Un poison mortel s’est insinué dans notre soi-disant démocratie : l’idée d’un homme providentiel, la figure d’un sauveur qu’il nous faudrait porter au pouvoir pour qu’il déjoue les lourdeurs de l’Etat et les blocages institutionnels, pour qu’il mette en œuvre sa volonté bienveillante et exerce son génie courageux au service de la nation. Toute la vie politique gravite autour de ce mythe d’une figure salvatrice que le bon peuple n’aurait qu’à adouber. La Vème République est construite autour du roi-président, c’est la raison pour laquelle on parle d’une monarchie présidentielle. Le Président a tellement de pouvoir, un pouvoir quasiment discrétionnaire et hors de contrôle, que tout passe par lui, en fait ou en tous cas en droit. Il est, selon la formule consacrée, « responsable » – bien que, juridiquement il soit « irresponsable ». C’est le sens de la formule du Président Macron : « s’ils veulent un responsable, il est devant vous, qu’ils viennent le chercher »[1]. Un responsable irresponsable au pouvoir démesuré, cela a de quoi attiser les convoitises, les jalousies et faire passer au second plan toutes les autres institutions qui font, en regard, pâle figure. « Le Saint Graal se trouve à l’Elysée, et le sceptre de la monarchie présidentielle dans le Salon doré. Alors, les courtisans font ce qu’ils savent faire : ils courtisent. » (p.9)

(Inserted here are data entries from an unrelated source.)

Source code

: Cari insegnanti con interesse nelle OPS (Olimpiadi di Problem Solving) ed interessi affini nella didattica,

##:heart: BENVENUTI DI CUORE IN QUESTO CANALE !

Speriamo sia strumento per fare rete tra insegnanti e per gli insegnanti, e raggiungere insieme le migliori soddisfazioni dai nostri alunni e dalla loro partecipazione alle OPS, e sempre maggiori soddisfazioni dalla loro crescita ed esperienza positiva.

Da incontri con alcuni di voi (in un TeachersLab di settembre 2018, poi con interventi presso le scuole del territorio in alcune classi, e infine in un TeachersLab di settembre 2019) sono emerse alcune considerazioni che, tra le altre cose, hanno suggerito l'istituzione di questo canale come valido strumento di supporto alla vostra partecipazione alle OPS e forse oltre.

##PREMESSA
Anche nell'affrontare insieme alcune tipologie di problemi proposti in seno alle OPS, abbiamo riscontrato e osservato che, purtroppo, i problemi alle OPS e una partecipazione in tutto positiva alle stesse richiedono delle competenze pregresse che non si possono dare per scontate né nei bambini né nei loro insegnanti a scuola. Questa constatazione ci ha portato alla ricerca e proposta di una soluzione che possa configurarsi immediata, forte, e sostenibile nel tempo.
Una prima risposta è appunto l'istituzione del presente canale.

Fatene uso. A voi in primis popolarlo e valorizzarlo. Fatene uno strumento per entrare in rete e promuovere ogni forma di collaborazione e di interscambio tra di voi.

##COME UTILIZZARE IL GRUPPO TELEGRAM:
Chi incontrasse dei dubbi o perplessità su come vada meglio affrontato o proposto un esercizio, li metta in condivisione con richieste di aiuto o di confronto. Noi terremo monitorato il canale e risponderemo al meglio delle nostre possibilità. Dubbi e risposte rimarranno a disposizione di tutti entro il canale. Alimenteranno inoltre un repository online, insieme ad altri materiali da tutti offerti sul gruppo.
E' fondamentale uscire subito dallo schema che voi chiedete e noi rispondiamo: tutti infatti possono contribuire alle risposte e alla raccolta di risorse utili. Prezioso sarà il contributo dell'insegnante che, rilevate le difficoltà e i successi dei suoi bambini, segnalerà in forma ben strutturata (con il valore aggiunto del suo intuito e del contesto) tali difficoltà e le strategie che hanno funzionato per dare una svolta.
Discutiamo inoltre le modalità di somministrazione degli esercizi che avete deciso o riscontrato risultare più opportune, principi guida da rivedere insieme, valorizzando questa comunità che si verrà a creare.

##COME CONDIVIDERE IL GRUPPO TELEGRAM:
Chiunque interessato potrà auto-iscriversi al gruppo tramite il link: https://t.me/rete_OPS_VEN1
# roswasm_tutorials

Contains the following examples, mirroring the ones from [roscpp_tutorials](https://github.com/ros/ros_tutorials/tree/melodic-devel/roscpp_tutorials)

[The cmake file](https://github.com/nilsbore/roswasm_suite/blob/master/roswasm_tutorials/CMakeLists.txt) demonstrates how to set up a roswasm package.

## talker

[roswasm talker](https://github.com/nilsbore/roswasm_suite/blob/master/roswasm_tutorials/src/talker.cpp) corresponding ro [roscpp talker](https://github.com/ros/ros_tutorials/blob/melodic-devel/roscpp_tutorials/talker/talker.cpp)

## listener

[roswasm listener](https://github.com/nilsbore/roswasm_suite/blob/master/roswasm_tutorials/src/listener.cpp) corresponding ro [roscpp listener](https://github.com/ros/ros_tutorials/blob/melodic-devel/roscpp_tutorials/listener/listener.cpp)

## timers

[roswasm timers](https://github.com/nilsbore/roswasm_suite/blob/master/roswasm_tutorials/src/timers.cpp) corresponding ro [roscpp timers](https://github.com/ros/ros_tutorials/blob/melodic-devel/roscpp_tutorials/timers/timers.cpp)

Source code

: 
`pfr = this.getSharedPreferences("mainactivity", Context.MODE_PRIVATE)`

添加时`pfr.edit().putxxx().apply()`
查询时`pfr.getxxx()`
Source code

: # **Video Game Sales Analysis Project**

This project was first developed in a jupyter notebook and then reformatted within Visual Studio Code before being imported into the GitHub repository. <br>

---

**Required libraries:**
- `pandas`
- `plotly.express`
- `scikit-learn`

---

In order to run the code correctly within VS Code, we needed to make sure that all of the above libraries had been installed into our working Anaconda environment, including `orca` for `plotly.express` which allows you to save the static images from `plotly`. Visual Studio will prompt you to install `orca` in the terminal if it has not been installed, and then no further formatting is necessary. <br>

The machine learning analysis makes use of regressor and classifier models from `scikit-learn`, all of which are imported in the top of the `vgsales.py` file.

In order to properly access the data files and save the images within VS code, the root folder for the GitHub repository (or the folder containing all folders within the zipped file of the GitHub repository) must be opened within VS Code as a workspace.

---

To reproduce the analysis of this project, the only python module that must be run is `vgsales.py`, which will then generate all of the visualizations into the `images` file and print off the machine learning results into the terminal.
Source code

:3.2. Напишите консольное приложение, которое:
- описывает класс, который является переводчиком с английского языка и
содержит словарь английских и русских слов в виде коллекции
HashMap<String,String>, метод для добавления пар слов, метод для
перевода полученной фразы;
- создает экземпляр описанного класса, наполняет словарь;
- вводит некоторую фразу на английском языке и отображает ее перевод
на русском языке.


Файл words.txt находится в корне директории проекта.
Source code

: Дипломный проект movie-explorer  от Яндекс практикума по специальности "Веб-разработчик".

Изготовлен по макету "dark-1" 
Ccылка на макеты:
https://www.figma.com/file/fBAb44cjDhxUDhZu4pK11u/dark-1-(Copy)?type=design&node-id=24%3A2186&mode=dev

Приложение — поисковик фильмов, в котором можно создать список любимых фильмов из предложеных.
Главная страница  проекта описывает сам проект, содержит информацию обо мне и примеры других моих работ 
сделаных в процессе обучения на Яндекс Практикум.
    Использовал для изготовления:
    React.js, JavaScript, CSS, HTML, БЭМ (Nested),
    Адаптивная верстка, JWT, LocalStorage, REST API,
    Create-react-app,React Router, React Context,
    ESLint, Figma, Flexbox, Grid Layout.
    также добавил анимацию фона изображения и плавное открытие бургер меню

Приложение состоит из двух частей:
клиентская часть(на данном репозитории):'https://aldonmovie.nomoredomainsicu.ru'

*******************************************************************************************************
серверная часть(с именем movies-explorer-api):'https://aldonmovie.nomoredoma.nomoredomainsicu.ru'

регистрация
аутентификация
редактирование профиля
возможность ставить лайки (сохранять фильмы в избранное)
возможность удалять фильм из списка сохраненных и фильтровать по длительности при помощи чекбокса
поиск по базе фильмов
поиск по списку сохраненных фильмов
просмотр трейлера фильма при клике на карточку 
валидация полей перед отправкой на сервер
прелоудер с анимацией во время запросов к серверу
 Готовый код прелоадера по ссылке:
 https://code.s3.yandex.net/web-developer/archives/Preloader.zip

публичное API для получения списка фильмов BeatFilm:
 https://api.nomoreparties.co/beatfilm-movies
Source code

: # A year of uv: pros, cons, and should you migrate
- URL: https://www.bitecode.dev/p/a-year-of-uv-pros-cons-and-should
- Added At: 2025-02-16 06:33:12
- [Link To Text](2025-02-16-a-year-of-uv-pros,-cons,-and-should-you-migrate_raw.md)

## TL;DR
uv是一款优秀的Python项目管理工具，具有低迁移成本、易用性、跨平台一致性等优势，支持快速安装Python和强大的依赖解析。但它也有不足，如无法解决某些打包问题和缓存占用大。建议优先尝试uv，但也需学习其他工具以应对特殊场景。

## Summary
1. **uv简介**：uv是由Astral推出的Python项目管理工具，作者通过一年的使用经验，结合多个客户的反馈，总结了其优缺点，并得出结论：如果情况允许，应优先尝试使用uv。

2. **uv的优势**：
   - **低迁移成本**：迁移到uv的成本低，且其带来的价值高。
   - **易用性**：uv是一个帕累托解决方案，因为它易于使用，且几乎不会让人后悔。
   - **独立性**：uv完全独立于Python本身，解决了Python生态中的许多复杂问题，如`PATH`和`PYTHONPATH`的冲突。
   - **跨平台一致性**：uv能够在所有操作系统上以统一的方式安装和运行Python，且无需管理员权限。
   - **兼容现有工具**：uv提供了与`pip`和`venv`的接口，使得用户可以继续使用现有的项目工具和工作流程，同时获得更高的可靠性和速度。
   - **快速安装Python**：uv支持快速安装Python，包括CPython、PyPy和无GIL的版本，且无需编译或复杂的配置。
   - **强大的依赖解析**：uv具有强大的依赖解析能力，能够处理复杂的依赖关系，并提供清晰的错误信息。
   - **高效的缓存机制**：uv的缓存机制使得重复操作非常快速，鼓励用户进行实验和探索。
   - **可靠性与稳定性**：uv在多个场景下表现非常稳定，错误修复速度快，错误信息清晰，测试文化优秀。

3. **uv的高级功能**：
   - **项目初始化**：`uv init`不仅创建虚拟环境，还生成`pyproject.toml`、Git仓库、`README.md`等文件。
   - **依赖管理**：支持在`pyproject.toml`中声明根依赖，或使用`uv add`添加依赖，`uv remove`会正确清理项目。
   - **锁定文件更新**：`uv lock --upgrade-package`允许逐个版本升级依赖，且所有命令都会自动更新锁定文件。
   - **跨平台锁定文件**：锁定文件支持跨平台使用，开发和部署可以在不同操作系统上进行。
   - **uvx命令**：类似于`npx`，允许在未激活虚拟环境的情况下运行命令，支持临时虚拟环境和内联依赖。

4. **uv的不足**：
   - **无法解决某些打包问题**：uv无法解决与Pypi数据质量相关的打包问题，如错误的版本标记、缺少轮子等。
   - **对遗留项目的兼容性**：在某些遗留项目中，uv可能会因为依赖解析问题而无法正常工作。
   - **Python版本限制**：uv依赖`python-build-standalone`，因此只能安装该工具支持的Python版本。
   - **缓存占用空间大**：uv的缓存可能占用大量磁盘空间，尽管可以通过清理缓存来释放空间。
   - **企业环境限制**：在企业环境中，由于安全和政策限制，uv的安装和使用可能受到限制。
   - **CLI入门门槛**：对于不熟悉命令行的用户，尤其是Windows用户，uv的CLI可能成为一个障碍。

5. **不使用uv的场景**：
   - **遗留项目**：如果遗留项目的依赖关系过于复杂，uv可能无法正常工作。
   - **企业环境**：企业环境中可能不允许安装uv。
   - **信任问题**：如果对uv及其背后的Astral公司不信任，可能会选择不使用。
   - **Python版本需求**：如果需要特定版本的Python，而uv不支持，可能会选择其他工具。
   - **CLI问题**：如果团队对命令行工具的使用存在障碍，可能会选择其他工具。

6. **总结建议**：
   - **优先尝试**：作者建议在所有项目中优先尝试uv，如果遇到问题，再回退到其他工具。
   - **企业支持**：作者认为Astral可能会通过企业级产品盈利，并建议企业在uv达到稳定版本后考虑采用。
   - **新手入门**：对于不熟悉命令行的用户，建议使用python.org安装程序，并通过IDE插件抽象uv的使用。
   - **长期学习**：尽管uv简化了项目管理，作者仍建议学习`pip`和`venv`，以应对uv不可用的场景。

Il n’y a qu’un seul enjeu pour les partis politiques et les commentateurs : l’élection présidentielle, car c’est la seule qui compte vraiment. Voilà qui stérilise tout le jeu démocratique. Car, malgré le simulacre et les fausses agitations des palais, l’Assemblée et le Sénat n’ont de pouvoir que celui que le Président leur concède, on l’a compris comme jamais avec Macron, qui a usé de tous – ou presque – les stratagèmes constitutionnels pour faire taire l’opposition. Le Président a bafoué ouvertement la démocratie avec l’assentiment généralisé des journalistes et la bénédiction de la Constitution : il a piétiné les élections législatives de 2024, il a nié la volonté générale à coups de 49.3 pendant la réforme des retraites, il a éborgné et mutilé les Gilets jaunes, il a comme jamais mis en place une mafia républicaine, il outrepasse sans vergogne le Parlement… Comme l’écrit justement Besancenot, l’Assemblée générale « légifère beaucoup […] mais le volume impressionnant des textes adoptés et le débit sonore de ses débats demeurent inversement proportionnels à son pouvoir réel. Lorsque le pouvoir est entre vos mains, il ne sert à rien de crier » (p.17). En finir avec les présidents enterre la croyance, héritée de Montesquieu, censée légitimer notre « démocratie » participative, de la séparation des pouvoirs : l’exécutif et le législatif ne sont qu’une seule et même chose. Et le judiciaire, bientôt, rejoindra la valse.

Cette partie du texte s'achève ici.